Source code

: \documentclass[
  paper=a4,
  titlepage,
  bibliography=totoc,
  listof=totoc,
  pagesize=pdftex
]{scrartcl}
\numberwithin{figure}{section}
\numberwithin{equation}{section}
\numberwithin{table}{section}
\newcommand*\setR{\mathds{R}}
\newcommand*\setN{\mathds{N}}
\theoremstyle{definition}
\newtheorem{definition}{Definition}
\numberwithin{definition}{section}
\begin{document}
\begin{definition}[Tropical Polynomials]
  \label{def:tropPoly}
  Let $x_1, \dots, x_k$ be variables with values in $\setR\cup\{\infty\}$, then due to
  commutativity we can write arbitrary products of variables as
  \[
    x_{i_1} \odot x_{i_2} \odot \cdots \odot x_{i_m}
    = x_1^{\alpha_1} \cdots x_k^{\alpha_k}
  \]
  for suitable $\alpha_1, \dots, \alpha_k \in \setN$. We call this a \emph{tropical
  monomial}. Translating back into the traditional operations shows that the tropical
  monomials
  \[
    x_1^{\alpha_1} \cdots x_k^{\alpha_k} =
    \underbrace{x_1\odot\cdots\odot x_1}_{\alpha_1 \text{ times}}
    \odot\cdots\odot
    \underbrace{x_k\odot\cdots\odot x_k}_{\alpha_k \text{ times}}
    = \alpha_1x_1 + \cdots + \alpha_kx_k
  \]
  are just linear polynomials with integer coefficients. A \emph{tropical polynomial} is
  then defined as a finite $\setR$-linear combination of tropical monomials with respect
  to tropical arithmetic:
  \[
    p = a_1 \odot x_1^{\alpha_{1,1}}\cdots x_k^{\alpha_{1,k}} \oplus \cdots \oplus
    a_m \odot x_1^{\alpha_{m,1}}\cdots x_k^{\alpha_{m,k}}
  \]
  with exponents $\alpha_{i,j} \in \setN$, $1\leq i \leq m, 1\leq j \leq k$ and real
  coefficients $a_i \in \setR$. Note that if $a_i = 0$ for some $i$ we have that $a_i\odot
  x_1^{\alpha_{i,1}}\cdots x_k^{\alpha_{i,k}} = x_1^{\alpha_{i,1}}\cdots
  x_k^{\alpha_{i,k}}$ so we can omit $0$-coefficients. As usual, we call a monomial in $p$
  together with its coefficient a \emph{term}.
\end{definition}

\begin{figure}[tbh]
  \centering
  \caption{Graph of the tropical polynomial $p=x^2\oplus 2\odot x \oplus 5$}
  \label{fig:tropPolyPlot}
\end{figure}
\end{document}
---
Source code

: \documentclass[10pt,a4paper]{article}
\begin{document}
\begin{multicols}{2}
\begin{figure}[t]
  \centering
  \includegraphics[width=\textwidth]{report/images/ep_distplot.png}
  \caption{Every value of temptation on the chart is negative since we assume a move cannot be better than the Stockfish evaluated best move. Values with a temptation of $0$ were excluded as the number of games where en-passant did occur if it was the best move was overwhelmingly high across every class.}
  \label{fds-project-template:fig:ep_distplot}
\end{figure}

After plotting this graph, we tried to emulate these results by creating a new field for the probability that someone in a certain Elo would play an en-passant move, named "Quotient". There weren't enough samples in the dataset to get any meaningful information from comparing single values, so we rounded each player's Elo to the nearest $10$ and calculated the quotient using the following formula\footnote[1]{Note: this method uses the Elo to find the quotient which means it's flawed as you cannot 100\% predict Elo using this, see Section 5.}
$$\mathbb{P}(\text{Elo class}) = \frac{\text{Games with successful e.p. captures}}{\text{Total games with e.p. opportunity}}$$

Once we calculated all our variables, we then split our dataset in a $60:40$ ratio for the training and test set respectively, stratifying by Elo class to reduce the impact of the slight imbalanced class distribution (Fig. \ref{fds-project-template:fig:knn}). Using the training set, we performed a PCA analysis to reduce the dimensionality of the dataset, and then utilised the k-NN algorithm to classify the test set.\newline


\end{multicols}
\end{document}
--
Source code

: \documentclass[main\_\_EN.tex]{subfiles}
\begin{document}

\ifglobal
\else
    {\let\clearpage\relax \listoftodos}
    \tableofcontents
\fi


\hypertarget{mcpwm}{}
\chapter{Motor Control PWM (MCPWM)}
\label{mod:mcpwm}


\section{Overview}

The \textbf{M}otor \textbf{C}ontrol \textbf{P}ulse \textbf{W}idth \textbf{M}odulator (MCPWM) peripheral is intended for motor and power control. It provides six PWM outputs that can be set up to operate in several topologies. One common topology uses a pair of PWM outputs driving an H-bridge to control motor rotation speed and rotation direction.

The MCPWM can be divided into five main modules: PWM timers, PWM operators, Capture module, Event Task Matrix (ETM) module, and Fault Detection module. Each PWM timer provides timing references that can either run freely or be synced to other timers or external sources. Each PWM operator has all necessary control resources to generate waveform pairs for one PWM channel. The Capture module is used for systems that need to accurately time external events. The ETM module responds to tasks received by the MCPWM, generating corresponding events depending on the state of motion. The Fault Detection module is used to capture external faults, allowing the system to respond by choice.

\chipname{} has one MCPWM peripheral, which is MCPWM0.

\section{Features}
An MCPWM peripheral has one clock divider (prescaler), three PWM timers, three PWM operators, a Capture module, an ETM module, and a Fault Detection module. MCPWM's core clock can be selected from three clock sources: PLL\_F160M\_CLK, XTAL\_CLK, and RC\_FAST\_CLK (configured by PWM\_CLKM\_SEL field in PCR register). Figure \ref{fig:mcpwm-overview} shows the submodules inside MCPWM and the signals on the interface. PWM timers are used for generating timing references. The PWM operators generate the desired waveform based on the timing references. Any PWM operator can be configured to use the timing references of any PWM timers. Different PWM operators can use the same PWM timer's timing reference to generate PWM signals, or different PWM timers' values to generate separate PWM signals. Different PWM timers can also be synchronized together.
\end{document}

Work item>
Identify the lines above with the word "this". Copy them.

Solution to the problem>
  for suitable $\alpha_1, \dots, \alpha_k \in \setN$. We call this a \emph{tropical
After plotting this graph, we tried to emulate these results by creating a new field for the probability that someone in a certain Elo would play an en-passant move, named "Quotient". There weren't enough samples in the dataset to get any meaningful information from comparing single values, so we rounded each player's Elo to the nearest $10$ and calculated the quotient using the following formula\footnote[1]{Note: this method uses the Elo to find the quotient which means it's flawed as you cannot 100\% predict Elo using this, see Section 5.}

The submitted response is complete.